§ WORK ORDER:
Look below for the line that contains "This is the", then copy it and each following line exactly, through and including the line that contains "The model is".

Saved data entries
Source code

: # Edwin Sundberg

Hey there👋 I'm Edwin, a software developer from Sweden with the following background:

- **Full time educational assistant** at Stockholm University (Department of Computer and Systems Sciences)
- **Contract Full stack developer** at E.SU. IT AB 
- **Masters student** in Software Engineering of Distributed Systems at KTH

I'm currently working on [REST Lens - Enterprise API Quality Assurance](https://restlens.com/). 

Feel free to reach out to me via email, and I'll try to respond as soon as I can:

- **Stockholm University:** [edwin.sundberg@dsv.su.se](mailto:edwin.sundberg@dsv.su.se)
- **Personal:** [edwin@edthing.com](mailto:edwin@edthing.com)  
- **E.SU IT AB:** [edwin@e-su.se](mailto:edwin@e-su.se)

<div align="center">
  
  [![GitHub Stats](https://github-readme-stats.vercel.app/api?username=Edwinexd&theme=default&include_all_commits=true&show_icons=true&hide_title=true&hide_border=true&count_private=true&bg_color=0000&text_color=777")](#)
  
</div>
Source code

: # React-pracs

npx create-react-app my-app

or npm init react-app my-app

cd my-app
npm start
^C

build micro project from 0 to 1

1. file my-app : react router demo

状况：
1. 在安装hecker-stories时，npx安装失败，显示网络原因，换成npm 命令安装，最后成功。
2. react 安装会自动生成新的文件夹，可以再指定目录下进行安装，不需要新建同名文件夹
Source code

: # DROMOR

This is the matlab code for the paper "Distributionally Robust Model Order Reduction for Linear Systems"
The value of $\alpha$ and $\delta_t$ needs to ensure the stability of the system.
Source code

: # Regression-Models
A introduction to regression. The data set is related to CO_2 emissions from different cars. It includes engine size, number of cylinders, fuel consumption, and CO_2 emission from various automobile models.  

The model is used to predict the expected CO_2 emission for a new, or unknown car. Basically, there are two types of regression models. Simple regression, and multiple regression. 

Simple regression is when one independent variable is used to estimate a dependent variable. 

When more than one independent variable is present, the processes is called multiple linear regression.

§ COMPLETED EXERCISE:
This is the matlab code for the paper "Distributionally Robust Model Order Reduction for Linear Systems"
The value of $\alpha$ and $\delta_t$ needs to ensure the stability of the system.
Source code

: # Regression-Models
A introduction to regression. The data set is related to CO_2 emissions from different cars. It includes engine size, number of cylinders, fuel consumption, and CO_2 emission from various automobile models.  

The model is used to predict the expected CO_2 emission for a new, or unknown car. Basically, there are two types of regression models. Simple regression, and multiple regression. 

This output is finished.